Your instructions:
All of the entries are to be written out again verbatim.

*** Opening of Provided entries ***

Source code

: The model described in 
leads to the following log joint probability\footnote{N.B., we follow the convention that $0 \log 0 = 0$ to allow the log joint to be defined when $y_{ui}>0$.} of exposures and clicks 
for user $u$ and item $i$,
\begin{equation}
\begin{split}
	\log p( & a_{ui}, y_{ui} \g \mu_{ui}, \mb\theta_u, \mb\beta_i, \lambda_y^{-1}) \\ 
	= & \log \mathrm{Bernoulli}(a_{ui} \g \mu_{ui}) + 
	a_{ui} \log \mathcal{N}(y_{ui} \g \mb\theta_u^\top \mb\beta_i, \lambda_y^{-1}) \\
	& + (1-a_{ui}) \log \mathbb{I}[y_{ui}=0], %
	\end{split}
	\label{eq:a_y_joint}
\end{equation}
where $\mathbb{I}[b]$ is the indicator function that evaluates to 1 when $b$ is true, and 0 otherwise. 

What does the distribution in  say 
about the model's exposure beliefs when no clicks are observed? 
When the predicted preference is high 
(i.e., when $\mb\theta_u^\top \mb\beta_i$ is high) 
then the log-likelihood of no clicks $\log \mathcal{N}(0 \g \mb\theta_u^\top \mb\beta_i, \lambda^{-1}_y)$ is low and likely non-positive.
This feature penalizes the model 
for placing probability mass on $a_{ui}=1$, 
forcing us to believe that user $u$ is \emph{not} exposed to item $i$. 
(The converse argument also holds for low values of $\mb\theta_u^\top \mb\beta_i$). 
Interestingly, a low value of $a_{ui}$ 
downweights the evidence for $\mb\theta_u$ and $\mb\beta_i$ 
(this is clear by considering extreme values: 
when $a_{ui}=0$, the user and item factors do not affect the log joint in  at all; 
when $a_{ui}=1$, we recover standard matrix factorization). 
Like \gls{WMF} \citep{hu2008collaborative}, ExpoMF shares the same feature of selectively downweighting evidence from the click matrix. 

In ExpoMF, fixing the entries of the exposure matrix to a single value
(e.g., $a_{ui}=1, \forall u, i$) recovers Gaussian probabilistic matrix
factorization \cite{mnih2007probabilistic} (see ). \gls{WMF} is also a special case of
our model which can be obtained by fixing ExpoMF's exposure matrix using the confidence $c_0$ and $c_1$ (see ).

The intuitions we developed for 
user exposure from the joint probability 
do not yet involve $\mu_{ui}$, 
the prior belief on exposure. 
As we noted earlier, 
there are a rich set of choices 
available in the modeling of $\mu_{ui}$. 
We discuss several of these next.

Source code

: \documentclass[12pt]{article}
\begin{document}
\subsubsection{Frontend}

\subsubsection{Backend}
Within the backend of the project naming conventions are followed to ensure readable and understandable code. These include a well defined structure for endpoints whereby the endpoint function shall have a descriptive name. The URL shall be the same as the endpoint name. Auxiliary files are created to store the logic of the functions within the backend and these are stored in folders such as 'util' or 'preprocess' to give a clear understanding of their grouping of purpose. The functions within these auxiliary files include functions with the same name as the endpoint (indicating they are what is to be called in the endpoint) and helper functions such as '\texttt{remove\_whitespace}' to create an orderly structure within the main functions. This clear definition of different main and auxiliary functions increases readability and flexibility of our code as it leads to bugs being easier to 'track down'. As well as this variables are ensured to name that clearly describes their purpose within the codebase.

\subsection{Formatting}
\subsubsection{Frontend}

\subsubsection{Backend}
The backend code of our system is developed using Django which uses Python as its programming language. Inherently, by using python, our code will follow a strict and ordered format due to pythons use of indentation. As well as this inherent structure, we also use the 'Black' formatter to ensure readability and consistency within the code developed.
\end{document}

*** Close of Provided entries ***

Response:
Source code

: The model described in 
leads to the following log joint probability\footnote{N.B., we follow the convention that $0 \log 0 = 0$ to allow the log joint to be defined when $y_{ui}>0$.} of exposures and clicks 
for user $u$ and item $i$,
\begin{equation}
\begin{split}
	\log p( & a_{ui}, y_{ui} \g \mu_{ui}, \mb\theta_u, \mb\beta_i, \lambda_y^{-1}) \\ 
	= & \log \mathrm{Bernoulli}(a_{ui} \g \mu_{ui}) + 
	a_{ui} \log \mathcal{N}(y_{ui} \g \mb\theta_u^\top \mb\beta_i, \lambda_y^{-1}) \\
	& + (1-a_{ui}) \log \mathbb{I}[y_{ui}=0], %
	\end{split}
	\label{eq:a_y_joint}
\end{equation}
where $\mathbb{I}[b]$ is the indicator function that evaluates to 1 when $b$ is true, and 0 otherwise. 

What does the distribution in  say 
about the model's exposure beliefs when no clicks are observed? 
When the predicted preference is high 
(i.e., when $\mb\theta_u^\top \mb\beta_i$ is high) 
then the log-likelihood of no clicks $\log \mathcal{N}(0 \g \mb\theta_u^\top \mb\beta_i, \lambda^{-1}_y)$ is low and likely non-positive.
This feature penalizes the model 
for placing probability mass on $a_{ui}=1$, 
forcing us to believe that user $u$ is \emph{not} exposed to item $i$. 
(The converse argument also holds for low values of $\mb\theta_u^\top \mb\beta_i$). 
Interestingly, a low value of $a_{ui}$ 
downweights the evidence for $\mb\theta_u$ and $\mb\beta_i$ 
(this is clear by considering extreme values: 
when $a_{ui}=0$, the user and item factors do not affect the log joint in  at all; 
when $a_{ui}=1$, we recover standard matrix factorization). 
Like \gls{WMF} \citep{hu2008collaborative}, ExpoMF shares the same feature of selectively downweighting evidence from the click matrix. 

In ExpoMF, fixing the entries of the exposure matrix to a single value
(e.g., $a_{ui}=1, \forall u, i$) recovers Gaussian probabilistic matrix
factorization \cite{mnih2007probabilistic} (see ). \gls{WMF} is also a special case of
our model which can be obtained by fixing ExpoMF's exposure matrix using the confidence $c_0$ and $c_1$ (see ).

The intuitions we developed for 
user exposure from the joint probability 
do not yet involve $\mu_{ui}$, 
the prior belief on exposure. 
As we noted earlier, 
there are a rich set of choices 
available in the modeling of $\mu_{ui}$. 
We discuss several of these next.

Source code

: \documentclass[12pt]{article}
\begin{document}
\subsubsection{Frontend}

\subsubsection{Backend}
Within the backend of the project naming conventions are followed to ensure readable and understandable code. These include a well defined structure for endpoints whereby the endpoint function shall have a descriptive name. The URL shall be the same as the endpoint name. Auxiliary files are created to store the logic of the functions within the backend and these are stored in folders such as 'util' or 'preprocess' to give a clear understanding of their grouping of purpose. The functions within these auxiliary files include functions with the same name as the endpoint (indicating they are what is to be called in the endpoint) and helper functions such as '\texttt{remove\_whitespace}' to create an orderly structure within the main functions. This clear definition of different main and auxiliary functions increases readability and flexibility of our code as it leads to bugs being easier to 'track down'. As well as this variables are ensured to name that clearly describes their purpose within the codebase.

\subsection{Formatting}
\subsubsection{Frontend}

\subsubsection{Backend}
The backend code of our system is developed using Django which uses Python as its programming language. Inherently, by using python, our code will follow a strict and ordered format due to pythons use of indentation. As well as this inherent structure, we also use the 'Black' formatter to ensure readability and consistency within the code developed.
\end{document}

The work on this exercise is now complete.